▶ **The problem**: Your task is to copy each line of the material below that includes "functionality".

##### Material for this task

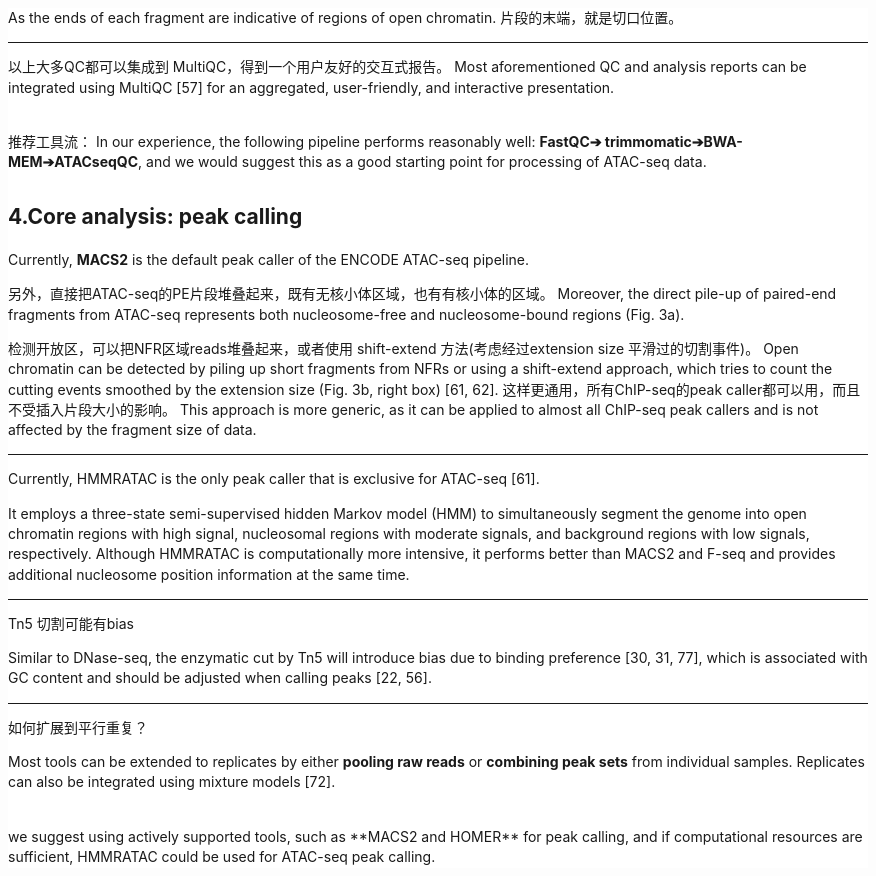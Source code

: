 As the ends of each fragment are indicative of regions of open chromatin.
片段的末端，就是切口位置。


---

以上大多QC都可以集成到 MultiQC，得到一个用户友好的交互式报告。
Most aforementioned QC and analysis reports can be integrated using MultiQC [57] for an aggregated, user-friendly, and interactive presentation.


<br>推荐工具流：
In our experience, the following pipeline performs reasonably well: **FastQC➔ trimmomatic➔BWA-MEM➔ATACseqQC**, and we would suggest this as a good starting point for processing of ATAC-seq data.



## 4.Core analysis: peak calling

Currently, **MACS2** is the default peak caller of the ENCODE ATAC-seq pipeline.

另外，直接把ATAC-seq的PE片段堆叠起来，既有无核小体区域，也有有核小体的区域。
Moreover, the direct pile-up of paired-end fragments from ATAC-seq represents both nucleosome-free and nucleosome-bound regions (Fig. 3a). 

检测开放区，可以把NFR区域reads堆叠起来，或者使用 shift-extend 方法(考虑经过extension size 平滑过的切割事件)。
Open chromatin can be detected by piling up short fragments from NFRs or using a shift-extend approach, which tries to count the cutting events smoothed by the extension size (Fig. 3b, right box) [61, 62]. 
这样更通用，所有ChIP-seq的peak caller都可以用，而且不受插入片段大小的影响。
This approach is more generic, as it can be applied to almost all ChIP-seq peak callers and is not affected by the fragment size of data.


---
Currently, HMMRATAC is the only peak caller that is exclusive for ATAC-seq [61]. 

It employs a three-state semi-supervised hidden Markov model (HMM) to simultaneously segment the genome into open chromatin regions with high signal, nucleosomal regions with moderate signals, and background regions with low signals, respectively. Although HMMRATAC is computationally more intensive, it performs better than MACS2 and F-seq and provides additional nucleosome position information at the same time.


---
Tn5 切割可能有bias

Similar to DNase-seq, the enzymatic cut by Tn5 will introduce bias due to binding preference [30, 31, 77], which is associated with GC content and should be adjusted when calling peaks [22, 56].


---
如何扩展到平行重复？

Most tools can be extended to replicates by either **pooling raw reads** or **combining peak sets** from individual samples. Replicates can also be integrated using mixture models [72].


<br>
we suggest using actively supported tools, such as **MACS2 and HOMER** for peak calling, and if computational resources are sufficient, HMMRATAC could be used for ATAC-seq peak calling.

##########
##### Material for this task

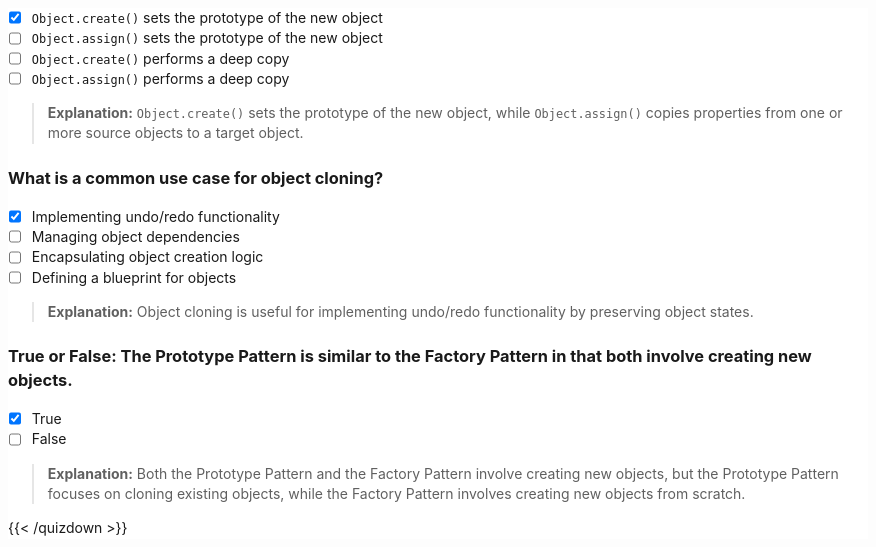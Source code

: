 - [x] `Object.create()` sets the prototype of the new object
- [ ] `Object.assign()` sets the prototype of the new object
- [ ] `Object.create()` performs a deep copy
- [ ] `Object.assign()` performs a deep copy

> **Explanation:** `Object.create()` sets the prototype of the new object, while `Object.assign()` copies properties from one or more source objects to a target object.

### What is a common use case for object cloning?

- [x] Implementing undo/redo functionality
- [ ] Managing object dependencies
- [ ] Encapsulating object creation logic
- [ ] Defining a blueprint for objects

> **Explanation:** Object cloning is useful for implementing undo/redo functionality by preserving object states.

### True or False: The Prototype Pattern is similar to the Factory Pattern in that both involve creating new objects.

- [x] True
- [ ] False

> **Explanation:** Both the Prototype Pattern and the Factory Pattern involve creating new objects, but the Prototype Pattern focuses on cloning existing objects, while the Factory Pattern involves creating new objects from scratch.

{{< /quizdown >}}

##########

▶ **Result of this exercise**:
- [x] Implementing undo/redo functionality
> **Explanation:** Object cloning is useful for implementing undo/redo functionality by preserving object states.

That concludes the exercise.